Entries follow. Give back exactly the lines starting at the one containing "PR in canvas" and ending at the one containing "does not exist", and no other lines.

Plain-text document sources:
*** Begin section ***
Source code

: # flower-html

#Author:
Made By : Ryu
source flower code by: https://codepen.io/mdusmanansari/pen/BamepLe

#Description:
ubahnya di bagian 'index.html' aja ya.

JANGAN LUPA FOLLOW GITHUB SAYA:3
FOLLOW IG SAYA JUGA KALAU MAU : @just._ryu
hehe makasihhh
*** End section ***
*** Begin section ***
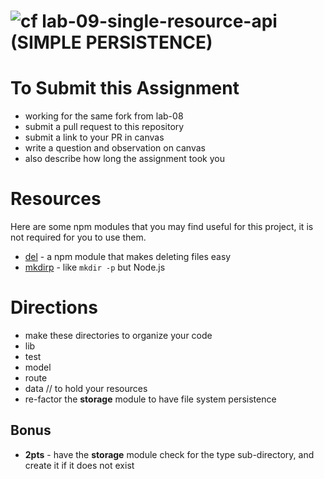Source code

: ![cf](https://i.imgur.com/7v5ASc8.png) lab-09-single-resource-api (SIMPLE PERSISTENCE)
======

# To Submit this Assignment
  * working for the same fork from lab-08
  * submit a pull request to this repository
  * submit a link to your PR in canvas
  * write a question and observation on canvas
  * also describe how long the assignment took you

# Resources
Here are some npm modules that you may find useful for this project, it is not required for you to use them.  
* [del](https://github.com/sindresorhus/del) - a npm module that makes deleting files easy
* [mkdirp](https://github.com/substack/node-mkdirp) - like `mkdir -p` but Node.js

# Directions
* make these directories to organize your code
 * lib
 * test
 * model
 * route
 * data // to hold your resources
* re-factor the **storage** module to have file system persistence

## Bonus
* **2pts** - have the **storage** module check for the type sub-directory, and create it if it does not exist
*** End section ***
WRITTEN SOLUTION:
  * submit a link to your PR in canvas
  * write a question and observation on canvas
  * also describe how long the assignment took you

# Resources
Here are some npm modules that you may find useful for this project, it is not required for you to use them.  
* [del](https://github.com/sindresorhus/del) - a npm module that makes deleting files easy
* [mkdirp](https://github.com/substack/node-mkdirp) - like `mkdir -p` but Node.js

# Directions
* make these directories to organize your code
 * lib
 * test
 * model
 * route
 * data // to hold your resources
* re-factor the **storage** module to have file system persistence

## Bonus
* **2pts** - have the **storage** module check for the type sub-directory, and create it if it does not exist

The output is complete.